There are many possible challenges in calculating the evidence, including
* The likelihood may be sharply peaked in the prior range, but could have long tails and significant contributions to the required integrals;
* The likelihood could be multimodal;
* The posterior may only be significant on thin "sheets" in parameter space (cf. visualization of sampling).

Trotta {cite}`Trotta:2008qt` gives a summary of methods (which is somewhat out-of-date in places):
1. Thermodynamic integration $\longrightarrow$ simulated annealing. The computational cost depends heavily on dimensionality of parameter space and on details of likelihood function.
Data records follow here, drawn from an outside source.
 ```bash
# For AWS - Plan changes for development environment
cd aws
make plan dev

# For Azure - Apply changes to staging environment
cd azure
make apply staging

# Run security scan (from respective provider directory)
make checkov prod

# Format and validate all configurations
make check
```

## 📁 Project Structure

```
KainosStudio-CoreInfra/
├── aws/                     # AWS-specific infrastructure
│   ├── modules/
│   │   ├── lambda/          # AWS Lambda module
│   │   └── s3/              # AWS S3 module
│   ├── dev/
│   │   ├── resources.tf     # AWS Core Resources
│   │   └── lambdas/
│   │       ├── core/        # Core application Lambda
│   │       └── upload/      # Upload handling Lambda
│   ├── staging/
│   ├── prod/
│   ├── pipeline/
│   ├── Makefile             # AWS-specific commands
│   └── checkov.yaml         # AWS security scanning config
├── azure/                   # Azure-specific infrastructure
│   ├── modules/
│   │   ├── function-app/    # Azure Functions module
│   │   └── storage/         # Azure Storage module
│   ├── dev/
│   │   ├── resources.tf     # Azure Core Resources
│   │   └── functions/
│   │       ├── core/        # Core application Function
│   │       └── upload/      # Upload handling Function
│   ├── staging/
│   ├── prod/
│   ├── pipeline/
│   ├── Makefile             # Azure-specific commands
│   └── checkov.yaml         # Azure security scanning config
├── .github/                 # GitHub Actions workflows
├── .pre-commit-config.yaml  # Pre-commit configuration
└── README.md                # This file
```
For example, cosmological applications require up to $10^7$ likelihood evaluations (100 times MCMC-based parameter estimation). A solution is to use parallel tempering (more to follow!).
1. Nested sampling recasts multidimensional evidence integral into a one-dimensional integral, which is easy to evaluate numerically.
Generall this takes $\sim 10^5$ likelihood evaluations.
`multinest` and newer versions are more efficient still.
1. Approximations to the Bayes factor:
    * If models are nested: ask whether a new parameter is supported by data.
    * Laplace approximation may be good but be careful of priors.
    * Define the effective number of parameters (see BDA3 {cite}`gelman2013bayesian`)
    * AIC, BIC, DIC, WAIC (summary to follow; see BDA3 for details)
    * The paper ["Practical Bayesian model evaluation using leave-one-out cross-validation and
WAIC"](https://arxiv.org/abs/1507.04544) by Vehtari, Gelman, and Gabry is a good (and reliable) source for theoretical and practical details on assessing and comparing the predictive accuracy of different models. Quote: "Cross-validation and information criteria are two approaches to estimating out-of-sample predictive accuracy using within-sample fits." The computations use the log-likelihood evaluated at posterior simulations of the parameters.